Doutora em Direito pela Universidade do Rio dos Sinos - UNISINOS. Mestra em Direito pela Universidade Regional do Noroeste do Estado do Rio Grande do Sul- UNIJUÍ. Especialista em Educação Ambiental pela Universidade Federal de Santa Maria - UFSM.

E-mail: dtgsjno@hotmail.com

        Os direitos humanos alicerçam-se na premissa de que, para uma vida digna, é necessário de toda pessoa tenha garantido os direitos econômicos, sociais, culturais e ambientais (representados pela sigla DESCA). É obrigação dos Estados, por meio de diferentes ações, estratégias e políticas, assegurá-los, dada as características de interrelação, interdependência e indivisibilidade desses direitos.

       No Sistema Interamericano de Direitos Humanos (SIDH), há vários tratados que pautam os DESCA, como a Declaração Americana dos Direitos e Deveres do Homem (DADDH), de 1948, a Carta da Organização dos Estados Americanos (Carta da OEA), com vigência em 1951, e a Convenção Americana de Direitos Humanos (CADH), de 1969, destacados por serem os pilares da OEA e da SIDH e inspirações para tratados posteriores em matéria de direitos humanos. A Comissão Interamericana de Direitos Humanos (CIDH) integra o SIDH e tem a função de promover e proteger os direitos humanos nas Américas, por intermédio de visitas aos Estados signatários, organização de relatórios sobre a situação dos direitos e assessoria e cooperação técnica com países, dentre outros.

        Dentre os órgãos da CIDH, destacam-se as Relatorias Temáticas, voltadas a atender grupos, comunidades e povos em condição de vulnerabilidade e discriminação histórica, e, consequentemente, expostos/as a violações de direitos humanos. A Relatoria Temática voltada a DESCA (REDESCA) publicou, em dezembro de 2021, o Compêndio Derechos Económicos, Sociales, Culturales y Ambientales: Estándares Interamericanos, que destacou os marcos normativos, as obrigações gerais dos Estados e os grupos em situação de vulnerabilidade quanto aos DESCA, dentre os quais figuram os povos indígenas.
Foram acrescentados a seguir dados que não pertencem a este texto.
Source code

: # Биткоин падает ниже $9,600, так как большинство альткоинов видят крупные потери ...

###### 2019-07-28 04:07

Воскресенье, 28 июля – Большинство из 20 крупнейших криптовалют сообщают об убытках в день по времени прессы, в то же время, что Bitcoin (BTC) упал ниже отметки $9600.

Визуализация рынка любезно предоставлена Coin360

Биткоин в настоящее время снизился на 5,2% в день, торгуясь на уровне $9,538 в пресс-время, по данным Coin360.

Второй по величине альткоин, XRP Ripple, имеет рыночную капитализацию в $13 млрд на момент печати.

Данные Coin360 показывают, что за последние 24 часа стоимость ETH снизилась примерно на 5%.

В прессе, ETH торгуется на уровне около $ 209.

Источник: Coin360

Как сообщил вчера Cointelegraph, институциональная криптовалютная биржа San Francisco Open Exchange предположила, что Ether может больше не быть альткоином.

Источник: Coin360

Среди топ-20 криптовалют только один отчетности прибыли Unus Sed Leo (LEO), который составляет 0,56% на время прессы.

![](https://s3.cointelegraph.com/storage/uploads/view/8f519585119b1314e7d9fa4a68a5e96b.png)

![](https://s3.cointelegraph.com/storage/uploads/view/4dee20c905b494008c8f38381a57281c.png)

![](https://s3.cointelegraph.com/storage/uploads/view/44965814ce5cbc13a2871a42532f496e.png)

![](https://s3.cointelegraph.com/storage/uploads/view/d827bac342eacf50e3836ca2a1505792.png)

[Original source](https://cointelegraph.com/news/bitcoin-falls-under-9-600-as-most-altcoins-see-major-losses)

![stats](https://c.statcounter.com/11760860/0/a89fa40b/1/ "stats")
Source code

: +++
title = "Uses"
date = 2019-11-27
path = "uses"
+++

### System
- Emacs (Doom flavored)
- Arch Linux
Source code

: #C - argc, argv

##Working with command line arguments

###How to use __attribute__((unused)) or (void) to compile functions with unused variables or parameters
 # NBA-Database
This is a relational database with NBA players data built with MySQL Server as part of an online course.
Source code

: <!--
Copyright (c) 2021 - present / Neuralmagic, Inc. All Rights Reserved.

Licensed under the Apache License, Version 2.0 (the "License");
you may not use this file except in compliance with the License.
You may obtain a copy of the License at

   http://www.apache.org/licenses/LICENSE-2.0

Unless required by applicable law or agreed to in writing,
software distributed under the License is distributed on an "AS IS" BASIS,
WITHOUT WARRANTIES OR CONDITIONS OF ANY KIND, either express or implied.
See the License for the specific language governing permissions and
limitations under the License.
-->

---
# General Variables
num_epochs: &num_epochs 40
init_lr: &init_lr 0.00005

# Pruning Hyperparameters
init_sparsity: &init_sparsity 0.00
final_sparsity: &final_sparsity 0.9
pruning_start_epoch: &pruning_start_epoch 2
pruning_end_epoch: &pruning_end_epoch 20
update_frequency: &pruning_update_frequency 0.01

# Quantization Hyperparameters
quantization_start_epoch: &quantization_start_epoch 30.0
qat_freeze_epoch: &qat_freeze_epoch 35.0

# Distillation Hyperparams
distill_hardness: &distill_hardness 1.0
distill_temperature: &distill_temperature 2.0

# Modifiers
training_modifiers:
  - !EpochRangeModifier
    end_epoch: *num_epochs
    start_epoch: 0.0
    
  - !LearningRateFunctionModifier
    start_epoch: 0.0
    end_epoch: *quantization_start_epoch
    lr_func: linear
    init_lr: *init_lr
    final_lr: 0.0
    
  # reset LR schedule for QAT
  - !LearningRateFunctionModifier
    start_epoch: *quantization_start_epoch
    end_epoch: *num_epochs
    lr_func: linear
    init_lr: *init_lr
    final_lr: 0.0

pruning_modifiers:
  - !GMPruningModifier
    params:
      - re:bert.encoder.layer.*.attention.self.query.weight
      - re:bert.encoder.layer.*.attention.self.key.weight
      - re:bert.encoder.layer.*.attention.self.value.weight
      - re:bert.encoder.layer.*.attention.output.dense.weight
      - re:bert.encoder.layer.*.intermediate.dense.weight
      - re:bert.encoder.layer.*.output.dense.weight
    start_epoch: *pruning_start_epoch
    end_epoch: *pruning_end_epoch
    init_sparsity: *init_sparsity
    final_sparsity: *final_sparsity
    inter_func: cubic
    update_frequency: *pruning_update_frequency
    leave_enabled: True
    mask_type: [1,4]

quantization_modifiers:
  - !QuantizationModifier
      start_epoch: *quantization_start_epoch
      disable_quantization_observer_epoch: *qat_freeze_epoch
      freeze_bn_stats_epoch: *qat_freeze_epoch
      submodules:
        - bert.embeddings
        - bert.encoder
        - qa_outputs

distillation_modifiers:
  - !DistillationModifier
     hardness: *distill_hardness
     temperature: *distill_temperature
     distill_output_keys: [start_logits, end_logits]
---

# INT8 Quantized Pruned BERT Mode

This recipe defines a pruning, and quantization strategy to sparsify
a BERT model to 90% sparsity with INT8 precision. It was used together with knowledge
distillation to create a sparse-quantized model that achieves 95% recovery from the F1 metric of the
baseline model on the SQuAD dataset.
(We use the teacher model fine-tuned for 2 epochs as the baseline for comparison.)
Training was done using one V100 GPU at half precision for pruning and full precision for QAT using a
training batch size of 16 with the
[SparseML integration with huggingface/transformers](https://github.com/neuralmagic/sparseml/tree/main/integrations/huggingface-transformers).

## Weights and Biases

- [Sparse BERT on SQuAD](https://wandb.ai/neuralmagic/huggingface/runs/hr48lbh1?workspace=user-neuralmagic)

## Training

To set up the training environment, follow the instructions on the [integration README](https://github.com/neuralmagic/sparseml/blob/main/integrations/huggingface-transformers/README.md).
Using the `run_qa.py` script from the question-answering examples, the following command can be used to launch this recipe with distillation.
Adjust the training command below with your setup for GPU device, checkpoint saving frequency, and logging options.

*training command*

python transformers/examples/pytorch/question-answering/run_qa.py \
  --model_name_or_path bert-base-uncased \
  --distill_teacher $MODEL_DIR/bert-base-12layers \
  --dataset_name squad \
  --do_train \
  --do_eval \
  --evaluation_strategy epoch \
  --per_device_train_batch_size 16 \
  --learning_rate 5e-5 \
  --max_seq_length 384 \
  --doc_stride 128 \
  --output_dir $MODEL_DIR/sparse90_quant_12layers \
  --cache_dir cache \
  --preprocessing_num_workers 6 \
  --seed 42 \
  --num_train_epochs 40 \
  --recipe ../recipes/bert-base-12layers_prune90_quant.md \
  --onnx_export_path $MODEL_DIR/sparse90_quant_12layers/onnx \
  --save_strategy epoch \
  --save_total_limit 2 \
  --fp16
       A situação dos direitos humanos dos povos indígenas e tribais depende, diretamente, dos direitos territoriais, espaço de realização de suas cosmovisões, e aos quais os demais direitos têm estreita vinculação. O cerceamento aos territórios ancestrais desencadeia condições precarizadas/infra-humanas, pela fragilização da alimentação, do acesso à água e outros serviços básicos, com elevação dos índices de mortalidade e desnutrição infantil e vulnerabilidade a doenças e epidemias. A não garantia dos direitos à água, à alimentação e à saúde comprometem a premissa da existência digna e a de ter condições mínimas para exercer outros direitos básicos, como à educação e à identidade cultural.

        Mesmo que o direito ao território seja assegurado, a vulnerabilidade dos povos indígenas e tribais permanece por conta dos impactos ambientais e a redução da biodiversidade: a contaminação dos recursos hídricos leva ao consumo de água e animais contaminados, gera crises alimentares e afeta práticas tradicionais de caça, pesca e cultivos.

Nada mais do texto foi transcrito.